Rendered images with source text
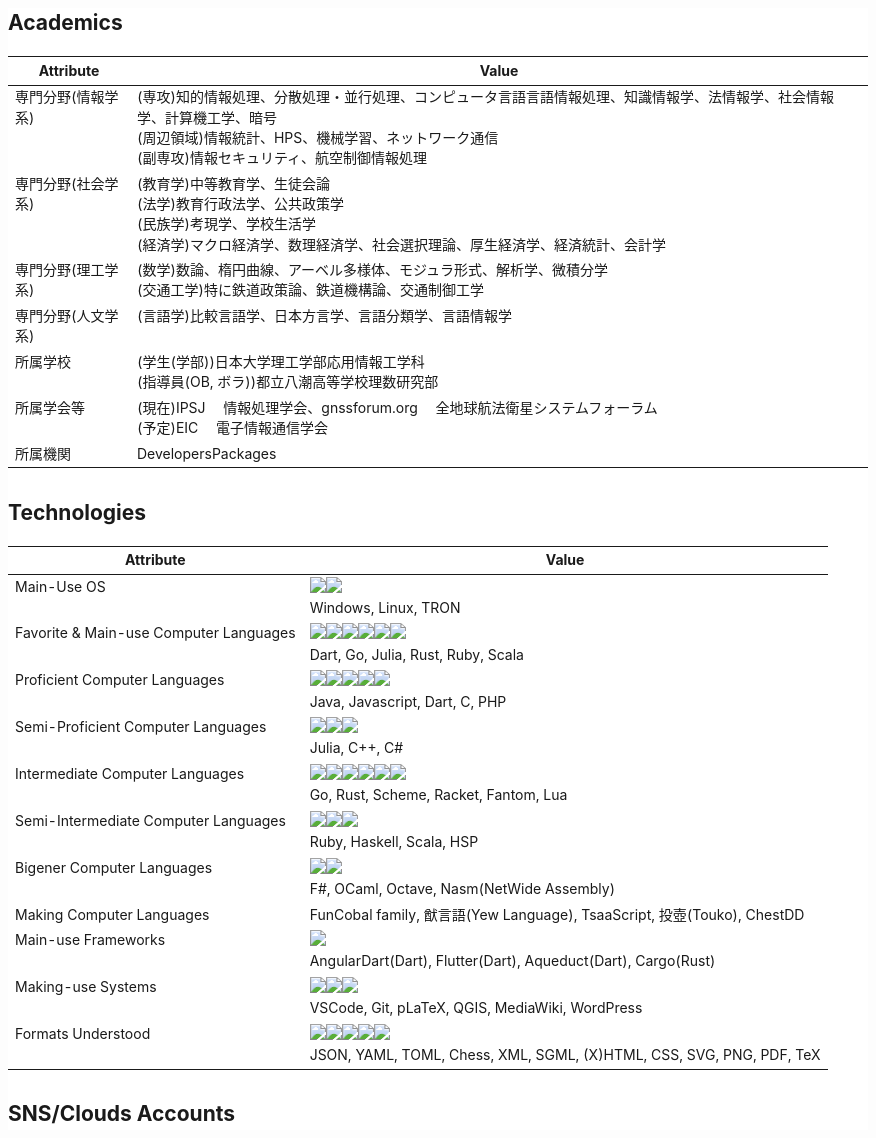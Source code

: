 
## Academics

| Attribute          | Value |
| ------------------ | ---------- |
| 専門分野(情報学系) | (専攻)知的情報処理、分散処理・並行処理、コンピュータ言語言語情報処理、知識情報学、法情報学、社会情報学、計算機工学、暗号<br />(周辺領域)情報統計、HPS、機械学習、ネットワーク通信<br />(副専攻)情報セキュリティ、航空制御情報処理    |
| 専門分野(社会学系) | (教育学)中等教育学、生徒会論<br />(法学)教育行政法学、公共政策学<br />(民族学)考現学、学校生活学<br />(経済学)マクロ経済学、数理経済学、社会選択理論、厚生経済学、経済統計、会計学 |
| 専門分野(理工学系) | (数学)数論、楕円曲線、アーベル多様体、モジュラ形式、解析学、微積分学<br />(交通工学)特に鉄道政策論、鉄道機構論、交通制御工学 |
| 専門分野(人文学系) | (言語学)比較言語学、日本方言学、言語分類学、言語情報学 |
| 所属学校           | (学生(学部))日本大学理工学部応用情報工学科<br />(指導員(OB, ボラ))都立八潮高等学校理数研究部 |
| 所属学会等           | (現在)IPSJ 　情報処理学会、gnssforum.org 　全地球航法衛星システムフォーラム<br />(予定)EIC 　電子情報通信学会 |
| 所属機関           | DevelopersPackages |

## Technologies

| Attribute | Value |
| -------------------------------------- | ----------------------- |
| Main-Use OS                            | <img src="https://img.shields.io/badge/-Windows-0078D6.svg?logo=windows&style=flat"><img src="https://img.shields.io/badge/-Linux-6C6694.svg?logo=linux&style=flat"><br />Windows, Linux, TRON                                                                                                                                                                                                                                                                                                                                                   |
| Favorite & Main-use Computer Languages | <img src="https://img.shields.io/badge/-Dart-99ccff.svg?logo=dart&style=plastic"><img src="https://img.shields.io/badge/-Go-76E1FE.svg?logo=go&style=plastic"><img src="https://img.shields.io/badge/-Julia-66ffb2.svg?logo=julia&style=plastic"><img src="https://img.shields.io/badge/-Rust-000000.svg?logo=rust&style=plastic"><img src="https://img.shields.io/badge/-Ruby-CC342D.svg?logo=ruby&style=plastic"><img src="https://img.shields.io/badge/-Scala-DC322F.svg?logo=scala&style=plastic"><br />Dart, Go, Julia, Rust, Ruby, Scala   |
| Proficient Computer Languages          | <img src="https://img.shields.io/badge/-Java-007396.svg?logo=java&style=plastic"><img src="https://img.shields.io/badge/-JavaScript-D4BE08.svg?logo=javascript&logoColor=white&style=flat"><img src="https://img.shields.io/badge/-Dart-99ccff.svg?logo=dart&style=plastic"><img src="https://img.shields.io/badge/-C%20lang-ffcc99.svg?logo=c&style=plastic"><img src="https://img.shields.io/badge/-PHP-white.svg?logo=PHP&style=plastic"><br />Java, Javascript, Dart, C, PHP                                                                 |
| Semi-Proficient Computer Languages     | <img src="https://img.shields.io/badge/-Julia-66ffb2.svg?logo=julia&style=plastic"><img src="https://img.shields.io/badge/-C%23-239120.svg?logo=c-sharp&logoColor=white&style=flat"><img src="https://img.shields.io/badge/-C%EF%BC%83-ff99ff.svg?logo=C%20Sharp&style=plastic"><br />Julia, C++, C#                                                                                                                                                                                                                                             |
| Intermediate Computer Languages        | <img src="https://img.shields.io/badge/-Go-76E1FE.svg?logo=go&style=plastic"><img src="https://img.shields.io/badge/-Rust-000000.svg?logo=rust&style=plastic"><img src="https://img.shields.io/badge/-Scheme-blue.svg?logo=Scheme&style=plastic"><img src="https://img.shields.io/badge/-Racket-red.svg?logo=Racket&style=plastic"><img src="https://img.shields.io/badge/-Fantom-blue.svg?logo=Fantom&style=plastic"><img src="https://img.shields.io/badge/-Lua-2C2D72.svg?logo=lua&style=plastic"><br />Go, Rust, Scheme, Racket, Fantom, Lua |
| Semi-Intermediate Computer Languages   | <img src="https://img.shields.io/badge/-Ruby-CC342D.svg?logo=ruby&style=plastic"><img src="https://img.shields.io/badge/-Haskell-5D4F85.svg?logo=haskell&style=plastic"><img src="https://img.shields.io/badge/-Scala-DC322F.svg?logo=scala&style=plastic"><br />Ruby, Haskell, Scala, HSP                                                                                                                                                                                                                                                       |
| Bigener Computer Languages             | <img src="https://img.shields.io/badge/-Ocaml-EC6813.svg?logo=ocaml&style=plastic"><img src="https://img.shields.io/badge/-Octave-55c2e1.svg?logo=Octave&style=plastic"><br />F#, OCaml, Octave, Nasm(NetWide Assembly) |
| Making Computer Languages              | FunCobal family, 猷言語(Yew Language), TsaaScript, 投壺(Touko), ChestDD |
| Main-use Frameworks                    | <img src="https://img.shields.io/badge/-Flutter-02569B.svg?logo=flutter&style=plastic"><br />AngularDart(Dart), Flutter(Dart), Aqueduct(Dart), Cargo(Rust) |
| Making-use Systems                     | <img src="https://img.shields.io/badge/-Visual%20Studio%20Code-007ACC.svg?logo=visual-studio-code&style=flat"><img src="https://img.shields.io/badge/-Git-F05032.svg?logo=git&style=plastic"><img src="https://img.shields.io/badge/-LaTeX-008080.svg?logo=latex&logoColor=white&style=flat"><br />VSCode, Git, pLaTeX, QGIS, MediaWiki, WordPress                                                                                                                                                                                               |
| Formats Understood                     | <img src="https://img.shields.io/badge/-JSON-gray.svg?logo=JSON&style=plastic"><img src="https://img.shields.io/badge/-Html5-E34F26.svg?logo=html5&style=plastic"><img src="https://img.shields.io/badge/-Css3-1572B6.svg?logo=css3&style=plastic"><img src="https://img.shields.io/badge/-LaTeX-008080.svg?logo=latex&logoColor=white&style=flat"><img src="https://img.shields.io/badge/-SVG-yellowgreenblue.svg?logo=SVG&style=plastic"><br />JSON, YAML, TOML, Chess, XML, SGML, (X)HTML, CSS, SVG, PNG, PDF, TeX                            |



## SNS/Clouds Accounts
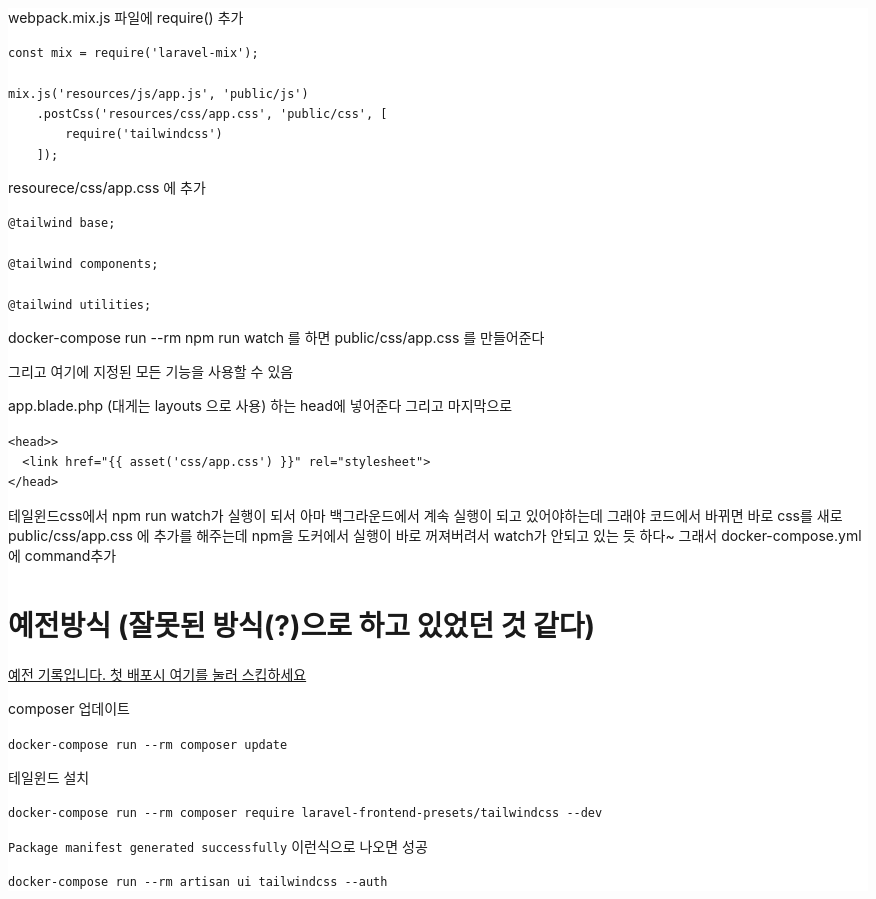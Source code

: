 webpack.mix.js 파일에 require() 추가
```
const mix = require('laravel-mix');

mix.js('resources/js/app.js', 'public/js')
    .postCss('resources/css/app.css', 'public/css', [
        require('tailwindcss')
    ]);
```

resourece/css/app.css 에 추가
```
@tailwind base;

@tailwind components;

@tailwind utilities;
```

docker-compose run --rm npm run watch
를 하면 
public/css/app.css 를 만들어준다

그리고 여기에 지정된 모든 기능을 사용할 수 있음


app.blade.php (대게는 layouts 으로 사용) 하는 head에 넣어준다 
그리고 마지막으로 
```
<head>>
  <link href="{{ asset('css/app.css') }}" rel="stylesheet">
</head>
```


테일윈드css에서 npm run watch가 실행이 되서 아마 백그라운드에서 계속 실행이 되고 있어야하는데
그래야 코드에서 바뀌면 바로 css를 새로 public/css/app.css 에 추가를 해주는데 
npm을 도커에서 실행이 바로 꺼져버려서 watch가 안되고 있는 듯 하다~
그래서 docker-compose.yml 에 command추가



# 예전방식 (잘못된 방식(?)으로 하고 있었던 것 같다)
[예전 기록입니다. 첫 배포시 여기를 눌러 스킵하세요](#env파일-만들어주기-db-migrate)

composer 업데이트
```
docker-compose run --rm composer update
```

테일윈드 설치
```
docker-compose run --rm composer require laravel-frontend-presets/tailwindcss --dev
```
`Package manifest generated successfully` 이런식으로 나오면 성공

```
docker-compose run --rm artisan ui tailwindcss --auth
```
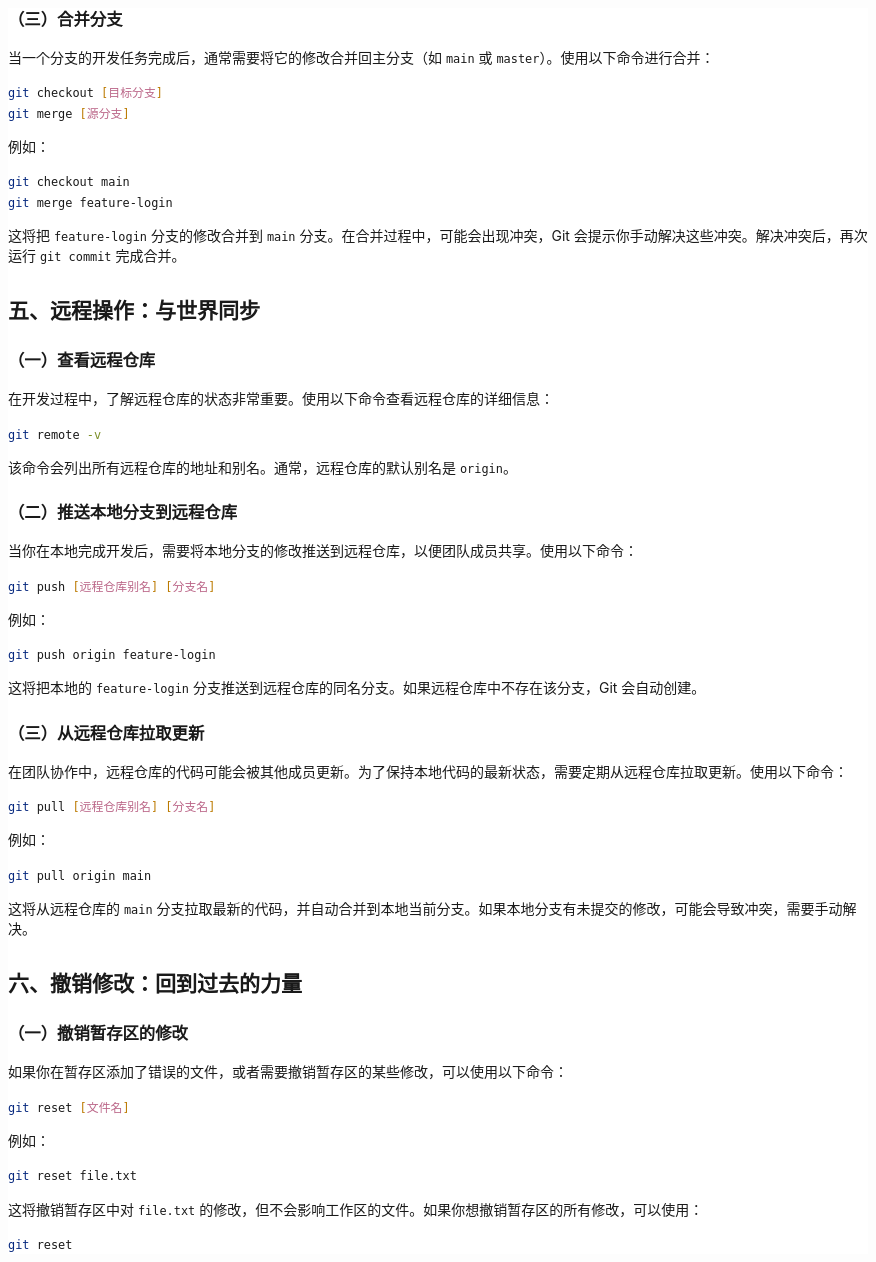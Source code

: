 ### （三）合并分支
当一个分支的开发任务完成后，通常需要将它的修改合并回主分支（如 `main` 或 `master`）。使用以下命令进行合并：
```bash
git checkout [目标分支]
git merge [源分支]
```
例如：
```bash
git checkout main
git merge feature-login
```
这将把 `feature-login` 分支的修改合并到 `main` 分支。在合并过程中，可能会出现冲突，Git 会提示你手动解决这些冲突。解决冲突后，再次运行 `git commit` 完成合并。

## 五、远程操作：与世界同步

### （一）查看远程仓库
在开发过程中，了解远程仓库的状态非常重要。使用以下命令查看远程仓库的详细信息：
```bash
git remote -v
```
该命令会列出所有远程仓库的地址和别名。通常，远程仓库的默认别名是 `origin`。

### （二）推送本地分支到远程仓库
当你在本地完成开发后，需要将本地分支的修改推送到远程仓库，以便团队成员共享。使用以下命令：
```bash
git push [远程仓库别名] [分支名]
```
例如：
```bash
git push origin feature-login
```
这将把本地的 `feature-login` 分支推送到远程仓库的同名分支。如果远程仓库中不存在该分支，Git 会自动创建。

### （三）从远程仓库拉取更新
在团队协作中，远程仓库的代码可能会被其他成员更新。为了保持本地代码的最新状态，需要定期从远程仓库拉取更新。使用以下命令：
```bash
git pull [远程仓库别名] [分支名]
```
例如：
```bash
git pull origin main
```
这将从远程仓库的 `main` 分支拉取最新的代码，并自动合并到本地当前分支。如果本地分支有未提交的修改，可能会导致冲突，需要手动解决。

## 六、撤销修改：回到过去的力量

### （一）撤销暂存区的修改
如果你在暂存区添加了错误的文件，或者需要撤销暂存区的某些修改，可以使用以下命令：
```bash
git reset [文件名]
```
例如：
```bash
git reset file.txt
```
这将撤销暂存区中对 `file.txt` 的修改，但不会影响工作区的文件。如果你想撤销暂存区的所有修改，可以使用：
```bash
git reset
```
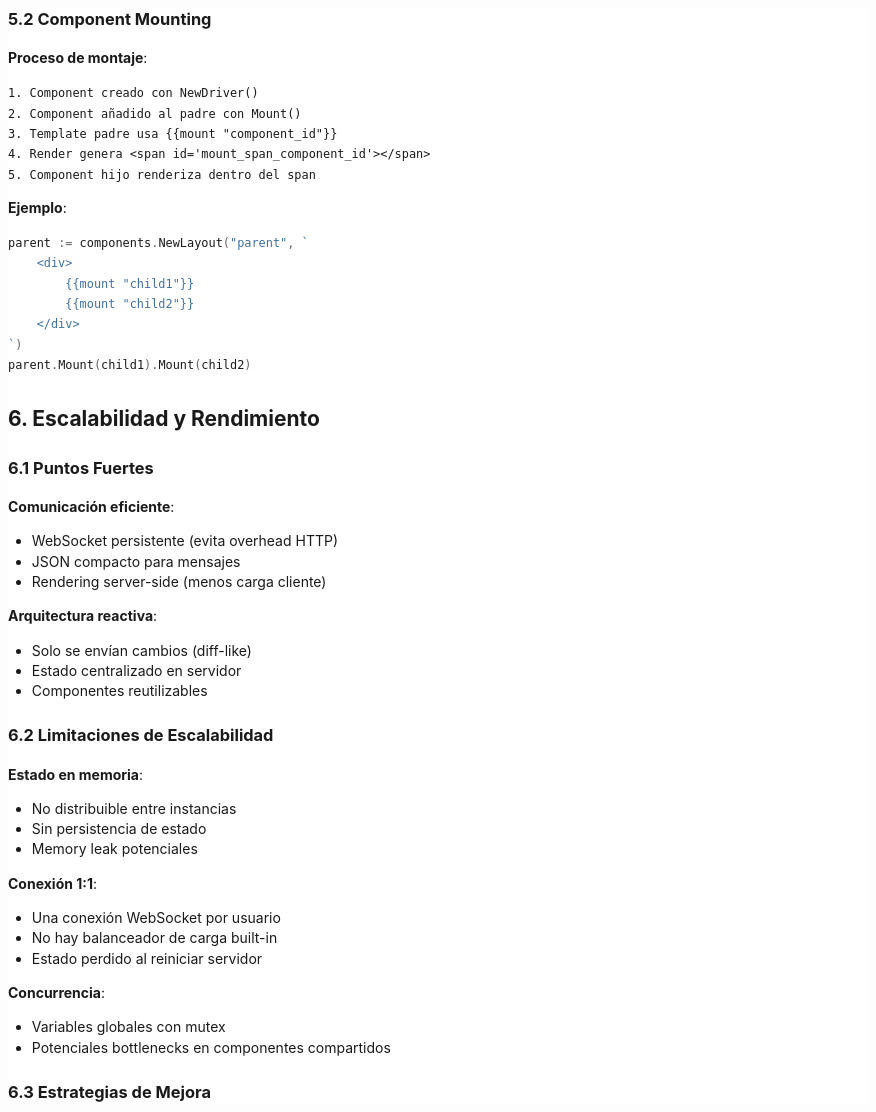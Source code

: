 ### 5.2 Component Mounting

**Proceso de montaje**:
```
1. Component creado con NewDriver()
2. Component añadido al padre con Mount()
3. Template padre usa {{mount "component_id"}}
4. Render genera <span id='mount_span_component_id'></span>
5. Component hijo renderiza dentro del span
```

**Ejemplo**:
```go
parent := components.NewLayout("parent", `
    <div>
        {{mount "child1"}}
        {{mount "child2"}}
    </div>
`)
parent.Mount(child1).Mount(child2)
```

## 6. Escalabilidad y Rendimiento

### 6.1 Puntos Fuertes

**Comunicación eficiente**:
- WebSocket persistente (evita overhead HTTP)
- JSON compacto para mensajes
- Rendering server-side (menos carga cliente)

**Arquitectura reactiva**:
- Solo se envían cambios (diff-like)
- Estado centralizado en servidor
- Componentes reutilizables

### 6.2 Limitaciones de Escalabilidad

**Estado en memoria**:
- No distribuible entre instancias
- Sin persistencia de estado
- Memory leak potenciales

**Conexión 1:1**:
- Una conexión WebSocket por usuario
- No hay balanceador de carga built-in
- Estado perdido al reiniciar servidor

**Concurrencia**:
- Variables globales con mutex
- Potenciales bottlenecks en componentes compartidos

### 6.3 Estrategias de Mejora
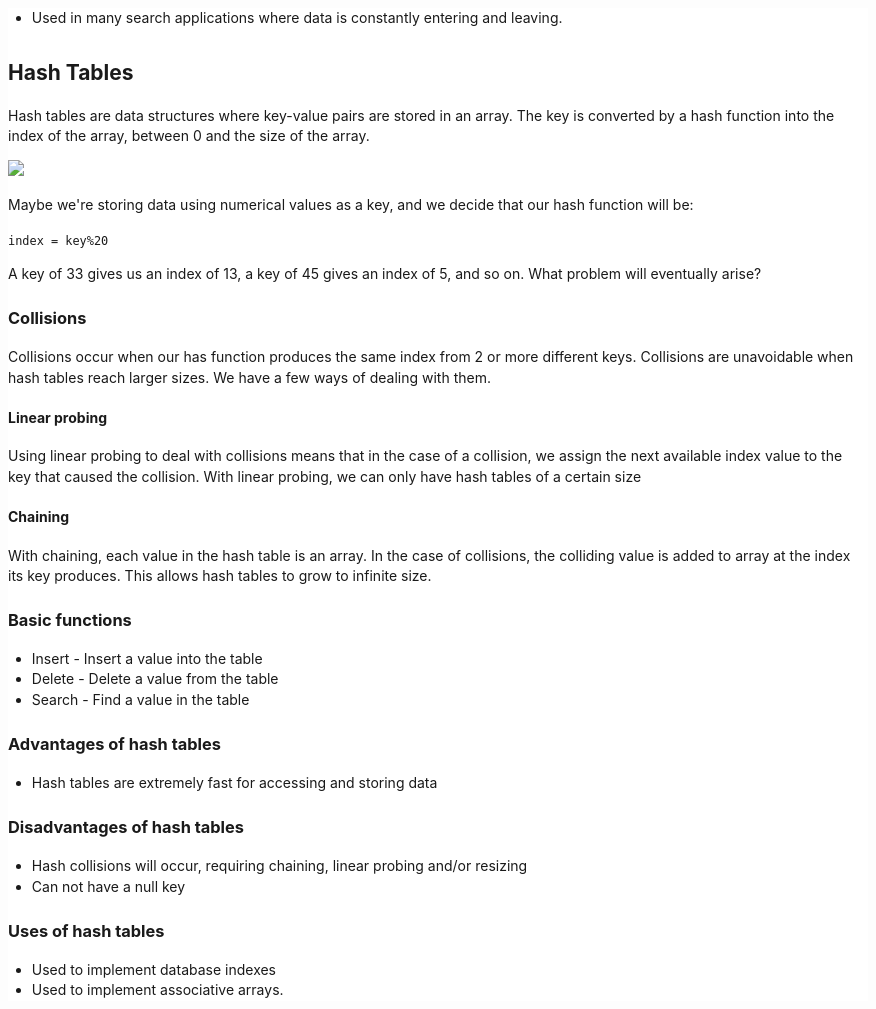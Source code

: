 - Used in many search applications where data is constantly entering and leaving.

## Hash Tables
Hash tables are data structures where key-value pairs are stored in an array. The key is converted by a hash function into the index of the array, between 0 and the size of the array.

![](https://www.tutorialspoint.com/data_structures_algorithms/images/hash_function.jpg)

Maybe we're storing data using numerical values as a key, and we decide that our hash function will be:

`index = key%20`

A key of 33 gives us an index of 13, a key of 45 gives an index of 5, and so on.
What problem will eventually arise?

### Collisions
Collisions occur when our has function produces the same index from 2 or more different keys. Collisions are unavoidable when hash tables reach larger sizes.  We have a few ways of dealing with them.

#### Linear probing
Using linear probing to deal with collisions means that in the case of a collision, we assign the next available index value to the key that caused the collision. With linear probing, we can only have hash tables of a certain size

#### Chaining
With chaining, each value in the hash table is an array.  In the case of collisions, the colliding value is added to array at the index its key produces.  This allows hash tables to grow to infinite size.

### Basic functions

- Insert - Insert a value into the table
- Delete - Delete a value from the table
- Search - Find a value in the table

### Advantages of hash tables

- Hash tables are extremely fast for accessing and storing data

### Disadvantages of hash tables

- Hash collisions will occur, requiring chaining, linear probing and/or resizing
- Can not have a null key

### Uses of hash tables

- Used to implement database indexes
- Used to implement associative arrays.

## Task statement
Of the lines above, quote exactly those from the one with "### （一）撤销暂存区的修改" through the one with "- Rendering server-side (menos carga cliente)", ends included; pictures stay out.

## Response below
### （一）撤销暂存区的修改
如果你在暂存区添加了错误的文件，或者需要撤销暂存区的某些修改，可以使用以下命令：
```bash
git reset [文件名]
```
例如：
```bash
git reset file.txt
```
这将撤销暂存区中对 `file.txt` 的修改，但不会影响工作区的文件。如果你想撤销暂存区的所有修改，可以使用：
```bash
git reset
```
Source code

: ### 5.2 Component Mounting

**Proceso de montaje**:
```
1. Component creado con NewDriver()
2. Component añadido al padre con Mount()
3. Template padre usa {{mount "component_id"}}
4. Render genera <span id='mount_span_component_id'></span>
5. Component hijo renderiza dentro del span
```

**Ejemplo**:
```go
parent := components.NewLayout("parent", `
    <div>
        {{mount "child1"}}
        {{mount "child2"}}
    </div>
`)
parent.Mount(child1).Mount(child2)
```

## 6. Escalabilidad y Rendimiento

### 6.1 Puntos Fuertes

**Comunicación eficiente**:
- WebSocket persistente (evita overhead HTTP)
- JSON compacto para mensajes
- Rendering server-side (menos carga cliente)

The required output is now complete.